Count every line below in which "Projects" occurs, then give only the count.

Saved entries:
· · ·

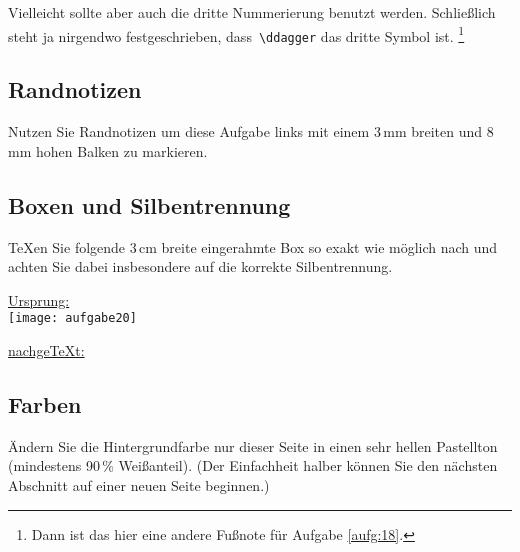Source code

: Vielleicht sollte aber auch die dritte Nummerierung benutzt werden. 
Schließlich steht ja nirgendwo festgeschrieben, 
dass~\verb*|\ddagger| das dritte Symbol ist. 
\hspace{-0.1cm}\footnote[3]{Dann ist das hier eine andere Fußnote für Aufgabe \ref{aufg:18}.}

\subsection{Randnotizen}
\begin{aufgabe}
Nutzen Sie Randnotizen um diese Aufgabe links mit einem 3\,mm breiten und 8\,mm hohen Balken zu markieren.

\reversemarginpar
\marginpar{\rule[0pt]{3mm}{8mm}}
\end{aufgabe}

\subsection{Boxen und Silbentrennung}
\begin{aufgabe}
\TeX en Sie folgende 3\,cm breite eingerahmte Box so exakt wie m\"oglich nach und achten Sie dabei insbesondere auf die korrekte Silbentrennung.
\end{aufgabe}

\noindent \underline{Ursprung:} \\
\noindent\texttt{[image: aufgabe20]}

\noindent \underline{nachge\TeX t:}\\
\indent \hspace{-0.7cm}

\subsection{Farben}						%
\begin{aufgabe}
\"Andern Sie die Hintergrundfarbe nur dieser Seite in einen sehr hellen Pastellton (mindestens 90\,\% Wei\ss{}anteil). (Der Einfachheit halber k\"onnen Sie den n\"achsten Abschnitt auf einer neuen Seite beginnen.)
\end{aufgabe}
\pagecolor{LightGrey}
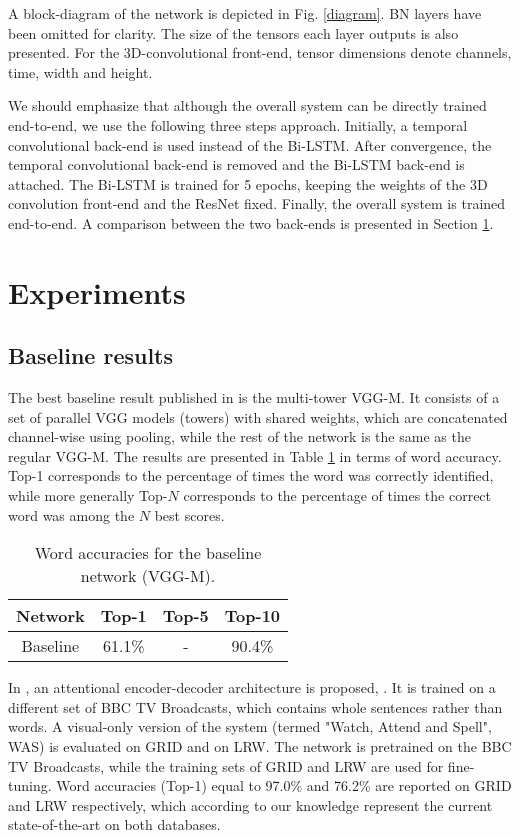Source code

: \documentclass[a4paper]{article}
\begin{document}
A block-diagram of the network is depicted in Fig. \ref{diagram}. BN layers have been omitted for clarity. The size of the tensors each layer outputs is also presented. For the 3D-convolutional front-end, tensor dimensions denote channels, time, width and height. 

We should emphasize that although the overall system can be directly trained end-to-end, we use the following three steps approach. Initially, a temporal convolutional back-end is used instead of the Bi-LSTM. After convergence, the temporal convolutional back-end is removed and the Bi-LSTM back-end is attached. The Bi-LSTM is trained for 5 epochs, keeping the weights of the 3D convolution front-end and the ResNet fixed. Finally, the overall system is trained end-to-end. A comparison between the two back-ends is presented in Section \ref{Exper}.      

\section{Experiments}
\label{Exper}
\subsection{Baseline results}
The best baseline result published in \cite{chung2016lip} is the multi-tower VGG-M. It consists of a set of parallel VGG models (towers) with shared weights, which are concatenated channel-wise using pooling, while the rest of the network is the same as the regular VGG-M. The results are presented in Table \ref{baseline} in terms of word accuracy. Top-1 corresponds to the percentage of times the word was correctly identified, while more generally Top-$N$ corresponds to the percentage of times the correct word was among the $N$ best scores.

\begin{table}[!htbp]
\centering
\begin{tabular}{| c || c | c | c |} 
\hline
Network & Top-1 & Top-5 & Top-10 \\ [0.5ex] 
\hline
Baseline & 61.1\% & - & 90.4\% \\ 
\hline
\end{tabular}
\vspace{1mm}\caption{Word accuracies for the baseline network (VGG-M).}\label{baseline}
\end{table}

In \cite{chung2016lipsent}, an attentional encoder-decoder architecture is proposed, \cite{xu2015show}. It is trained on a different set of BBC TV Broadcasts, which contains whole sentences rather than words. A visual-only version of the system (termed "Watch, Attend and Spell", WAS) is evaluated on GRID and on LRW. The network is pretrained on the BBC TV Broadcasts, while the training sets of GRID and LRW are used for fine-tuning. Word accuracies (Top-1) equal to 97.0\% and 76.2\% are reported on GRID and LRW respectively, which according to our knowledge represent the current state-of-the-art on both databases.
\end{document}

· · ·

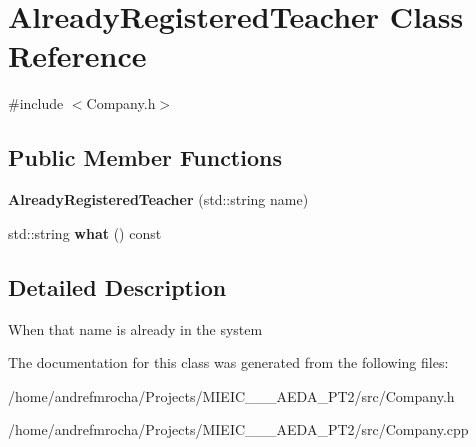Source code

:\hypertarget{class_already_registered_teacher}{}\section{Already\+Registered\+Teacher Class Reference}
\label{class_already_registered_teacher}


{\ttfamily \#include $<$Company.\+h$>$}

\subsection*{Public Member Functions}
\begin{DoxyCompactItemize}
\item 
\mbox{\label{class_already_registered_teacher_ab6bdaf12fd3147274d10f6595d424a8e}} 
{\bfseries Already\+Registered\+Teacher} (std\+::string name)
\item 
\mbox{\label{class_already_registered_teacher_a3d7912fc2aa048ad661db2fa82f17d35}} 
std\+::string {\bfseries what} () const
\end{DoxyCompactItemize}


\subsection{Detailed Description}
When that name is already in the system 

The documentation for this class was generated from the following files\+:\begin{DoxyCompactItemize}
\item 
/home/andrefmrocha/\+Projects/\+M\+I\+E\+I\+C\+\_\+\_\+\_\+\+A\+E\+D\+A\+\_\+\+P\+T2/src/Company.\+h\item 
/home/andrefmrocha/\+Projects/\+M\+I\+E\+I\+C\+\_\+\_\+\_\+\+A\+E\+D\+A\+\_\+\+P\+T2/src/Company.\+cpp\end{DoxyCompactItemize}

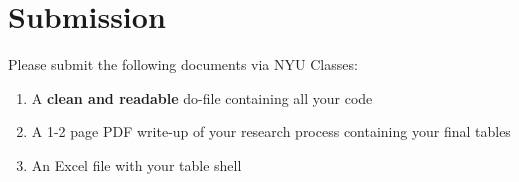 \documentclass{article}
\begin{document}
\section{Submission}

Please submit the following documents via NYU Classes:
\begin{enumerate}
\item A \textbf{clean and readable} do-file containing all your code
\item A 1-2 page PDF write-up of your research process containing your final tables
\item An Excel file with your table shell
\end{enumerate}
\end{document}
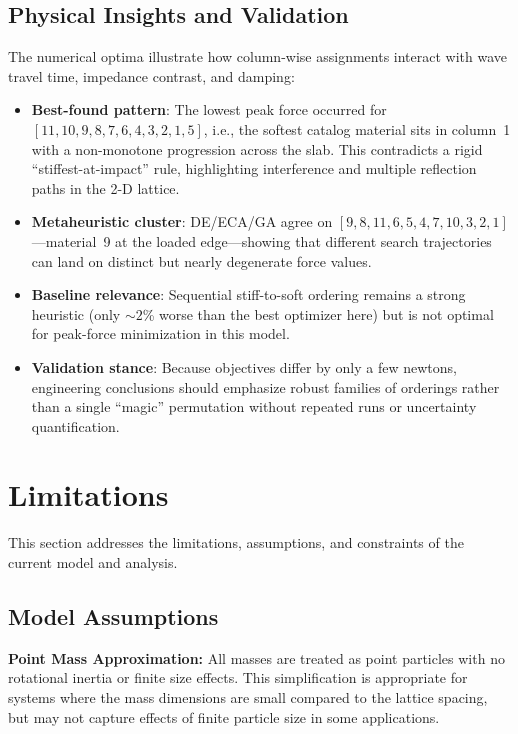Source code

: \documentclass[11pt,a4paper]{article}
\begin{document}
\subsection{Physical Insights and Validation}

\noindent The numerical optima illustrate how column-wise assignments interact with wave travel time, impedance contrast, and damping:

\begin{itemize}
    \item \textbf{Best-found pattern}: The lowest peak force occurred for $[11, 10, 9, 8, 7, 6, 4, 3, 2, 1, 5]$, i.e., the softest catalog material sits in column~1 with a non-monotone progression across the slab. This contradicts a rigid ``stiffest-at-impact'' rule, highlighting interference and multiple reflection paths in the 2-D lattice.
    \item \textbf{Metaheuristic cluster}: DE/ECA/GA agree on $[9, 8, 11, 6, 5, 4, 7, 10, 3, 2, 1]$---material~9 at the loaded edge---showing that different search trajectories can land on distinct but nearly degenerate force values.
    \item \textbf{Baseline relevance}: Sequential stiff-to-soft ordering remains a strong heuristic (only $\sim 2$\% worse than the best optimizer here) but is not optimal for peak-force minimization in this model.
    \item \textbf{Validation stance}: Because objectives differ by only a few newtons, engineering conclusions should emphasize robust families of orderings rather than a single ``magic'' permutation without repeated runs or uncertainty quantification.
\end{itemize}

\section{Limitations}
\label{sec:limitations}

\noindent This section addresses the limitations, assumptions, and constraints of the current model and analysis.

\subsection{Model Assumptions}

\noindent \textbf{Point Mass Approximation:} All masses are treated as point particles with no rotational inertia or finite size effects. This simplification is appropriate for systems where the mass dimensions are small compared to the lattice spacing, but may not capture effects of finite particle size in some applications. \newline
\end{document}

· · ·

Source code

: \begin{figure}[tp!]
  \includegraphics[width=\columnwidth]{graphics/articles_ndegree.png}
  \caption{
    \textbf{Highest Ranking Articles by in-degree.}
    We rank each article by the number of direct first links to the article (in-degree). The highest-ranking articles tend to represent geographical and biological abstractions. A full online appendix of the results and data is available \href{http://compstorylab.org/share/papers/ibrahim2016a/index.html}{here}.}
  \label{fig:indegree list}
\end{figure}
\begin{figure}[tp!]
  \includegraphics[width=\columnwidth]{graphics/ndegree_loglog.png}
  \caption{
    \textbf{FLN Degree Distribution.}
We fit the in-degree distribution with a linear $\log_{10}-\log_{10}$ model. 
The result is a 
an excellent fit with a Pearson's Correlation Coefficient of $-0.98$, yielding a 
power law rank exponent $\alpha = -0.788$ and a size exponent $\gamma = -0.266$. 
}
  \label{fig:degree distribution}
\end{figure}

· · ·

RESULT OF THIS EXERCISE: 2